*EXERCISE DESCRIPTION*
Retype all data exactly as given. Pictures should not be retyped.

*RECORDS PROVIDED*
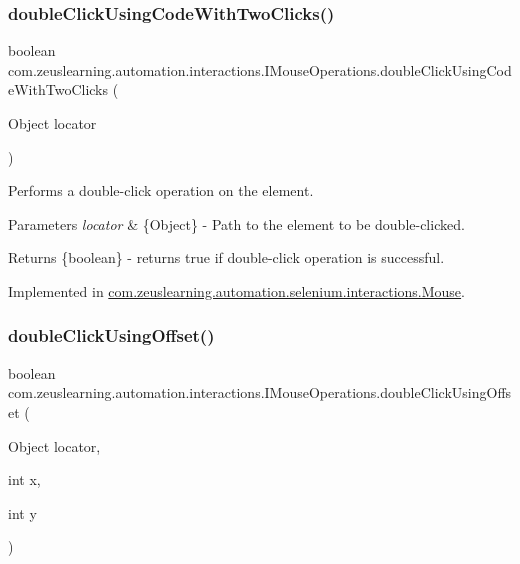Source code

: \subsubsection{\texorpdfstring{double\+Click\+Using\+Code\+With\+Two\+Clicks()}{doubleClickUsingCodeWithTwoClicks()}}
{\footnotesize\ttfamily boolean com.\+zeuslearning.\+automation.\+interactions.\+I\+Mouse\+Operations.\+double\+Click\+Using\+Code\+With\+Two\+Clicks (\begin{DoxyParamCaption}\item[{Object}]{locator }\end{DoxyParamCaption})}

Performs a double-\/click operation on the element.


\begin{DoxyParams}{Parameters}
{\em locator} & \{Object\} -\/ Path to the element to be double-\/clicked. \\
\hline
\end{DoxyParams}
\begin{DoxyReturn}{Returns}
\{boolean\} -\/ returns {\ttfamily true} if double-\/click operation is successful. 
\end{DoxyReturn}


Implemented in \hyperlink{classcom_1_1zeuslearning_1_1automation_1_1selenium_1_1interactions_1_1Mouse_a083f651ca67fec159c6992f44019164b}{com.\+zeuslearning.\+automation.\+selenium.\+interactions.\+Mouse}.

\hypertarget{interfacecom_1_1zeuslearning_1_1automation_1_1interactions_1_1IMouseOperations_a1f5da55df87112de1018b7c2e2ea3207}{}\label{interfacecom_1_1zeuslearning_1_1automation_1_1interactions_1_1IMouseOperations_a1f5da55df87112de1018b7c2e2ea3207} 
\subsubsection{\texorpdfstring{double\+Click\+Using\+Offset()}{doubleClickUsingOffset()}}
{\footnotesize\ttfamily boolean com.\+zeuslearning.\+automation.\+interactions.\+I\+Mouse\+Operations.\+double\+Click\+Using\+Offset (\begin{DoxyParamCaption}\item[{Object}]{locator,  }\item[{int}]{x,  }\item[{int}]{y }\end{DoxyParamCaption})}

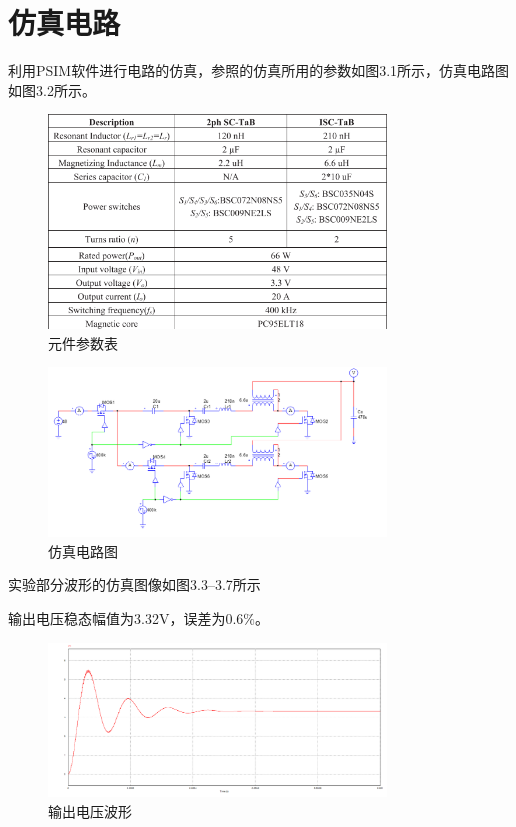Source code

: \documentclass[12pt,a4paper]{report}
\begin{document}
\section{仿真电路}
利用PSIM软件进行电路的仿真，参照的仿真所用的参数如图3.1所示，仿真电路图如图3.2所示。
\begin{figure}[h]
    \centering
    \includegraphics[width = 0.8\textwidth]{figures/parameter_table figure.png}
    \caption{元件参数表}
\end{figure}
\begin{figure}[h]
    \centering
    \includegraphics[width = 0.8\textwidth]{figures/PSIM-circuit diagram1.png}
    \caption{仿真电路图}
\end{figure}

实验部分波形的仿真图像如图3.3--3.7所示

输出电压稳态幅值为3.32V，误差为$0.6\%$。

\begin{figure}[h]
    \centering
    \includegraphics[width = 0.8\textwidth]{figures/sim_v_out.png}
    \caption{输出电压波形}
\end{figure}
\end{document}
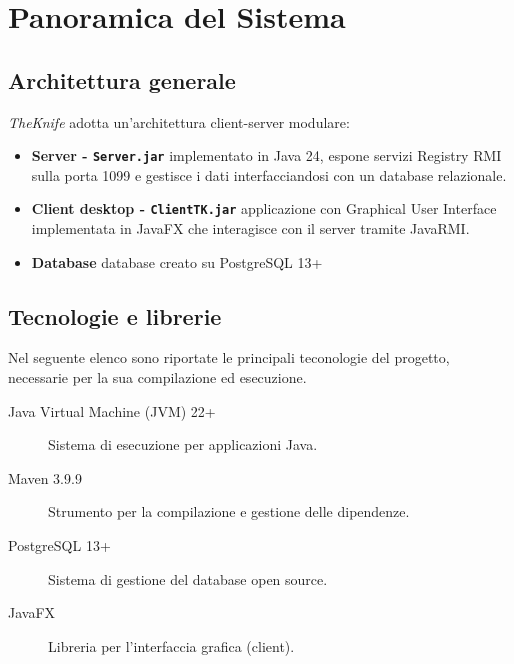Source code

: \section{Panoramica del Sistema}
\label{cap:panoramica}
\subsection{Architettura generale}
\emph{TheKnife} adotta un'architettura client-server modulare:
\begin{itemize}
    \item \textbf{Server - \texttt{Server.jar}} implementato in Java 24, 
    espone servizi Registry RMI sulla porta 1099 e 
    gestisce i dati interfacciandosi con un database relazionale.
    \item \textbf{Client desktop - \texttt{ClientTK.jar}} applicazione con 
    Graphical User Interface implementata in JavaFX 
    che interagisce con il server tramite JavaRMI.
    \item \textbf{Database} database creato su PostgreSQL 13+
\end{itemize}

\subsection{Tecnologie e librerie}
Nel seguente elenco sono riportate le principali teconologie del 
progetto, necessarie per la sua compilazione ed esecuzione.
\begin{description}
    \item[Java Virtual Machine (JVM) 22+] Sistema di esecuzione per applicazioni Java.
    \item[Maven 3.9.9] Strumento per la compilazione e gestione delle dipendenze.
    \item[PostgreSQL 13+] Sistema di gestione del database open source.
    \item[JavaFX] Libreria per l'interfaccia grafica (client).
\end{description}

*THE ANSWER*
Source code

: \subsubsection{\texorpdfstring{double\+Click\+Using\+Code\+With\+Two\+Clicks()}{doubleClickUsingCodeWithTwoClicks()}}
{\footnotesize\ttfamily boolean com.\+zeuslearning.\+automation.\+interactions.\+I\+Mouse\+Operations.\+double\+Click\+Using\+Code\+With\+Two\+Clicks (\begin{DoxyParamCaption}\item[{Object}]{locator }\end{DoxyParamCaption})}

Performs a double-\/click operation on the element.


\begin{DoxyParams}{Parameters}
{\em locator} & \{Object\} -\/ Path to the element to be double-\/clicked. \\
\hline
\end{DoxyParams}
\begin{DoxyReturn}{Returns}
\{boolean\} -\/ returns {\ttfamily true} if double-\/click operation is successful. 
\end{DoxyReturn}


Implemented in \hyperlink{classcom_1_1zeuslearning_1_1automation_1_1selenium_1_1interactions_1_1Mouse_a083f651ca67fec159c6992f44019164b}{com.\+zeuslearning.\+automation.\+selenium.\+interactions.\+Mouse}.

\hypertarget{interfacecom_1_1zeuslearning_1_1automation_1_1interactions_1_1IMouseOperations_a1f5da55df87112de1018b7c2e2ea3207}{}\label{interfacecom_1_1zeuslearning_1_1automation_1_1interactions_1_1IMouseOperations_a1f5da55df87112de1018b7c2e2ea3207} 
\subsubsection{\texorpdfstring{double\+Click\+Using\+Offset()}{doubleClickUsingOffset()}}
{\footnotesize\ttfamily boolean com.\+zeuslearning.\+automation.\+interactions.\+I\+Mouse\+Operations.\+double\+Click\+Using\+Offset (\begin{DoxyParamCaption}\item[{Object}]{locator,  }\item[{int}]{x,  }\item[{int}]{y }\end{DoxyParamCaption})}

Source code

: \documentclass[12pt,a4paper]{report}
\begin{document}
\section{仿真电路}
利用PSIM软件进行电路的仿真，参照的仿真所用的参数如图3.1所示，仿真电路图如图3.2所示。
\begin{figure}[h]
    \centering
    \includegraphics[width = 0.8\textwidth]{figures/parameter_table figure.png}
    \caption{元件参数表}
\end{figure}
\begin{figure}[h]
    \centering
    \includegraphics[width = 0.8\textwidth]{figures/PSIM-circuit diagram1.png}
    \caption{仿真电路图}
\end{figure}

实验部分波形的仿真图像如图3.3--3.7所示

输出电压稳态幅值为3.32V，误差为$0.6\%$。

\begin{figure}[h]
    \centering
    \includegraphics[width = 0.8\textwidth]{figures/sim_v_out.png}
    \caption{输出电压波形}
\end{figure}
\end{document}
Source code

: \section{Panoramica del Sistema}
\label{cap:panoramica}
\subsection{Architettura generale}
\emph{TheKnife} adotta un'architettura client-server modulare:
\begin{itemize}
    \item \textbf{Server - \texttt{Server.jar}} implementato in Java 24, 
    espone servizi Registry RMI sulla porta 1099 e 
    gestisce i dati interfacciandosi con un database relazionale.
    \item \textbf{Client desktop - \texttt{ClientTK.jar}} applicazione con 
    Graphical User Interface implementata in JavaFX 
    che interagisce con il server tramite JavaRMI.
    \item \textbf{Database} database creato su PostgreSQL 13+
\end{itemize}

\subsection{Tecnologie e librerie}
Nel seguente elenco sono riportate le principali teconologie del 
progetto, necessarie per la sua compilazione ed esecuzione.
\begin{description}
    \item[Java Virtual Machine (JVM) 22+] Sistema di esecuzione per applicazioni Java.
    \item[Maven 3.9.9] Strumento per la compilazione e gestione delle dipendenze.
    \item[PostgreSQL 13+] Sistema di gestione del database open source.
    \item[JavaFX] Libreria per l'interfaccia grafica (client).
\end{description}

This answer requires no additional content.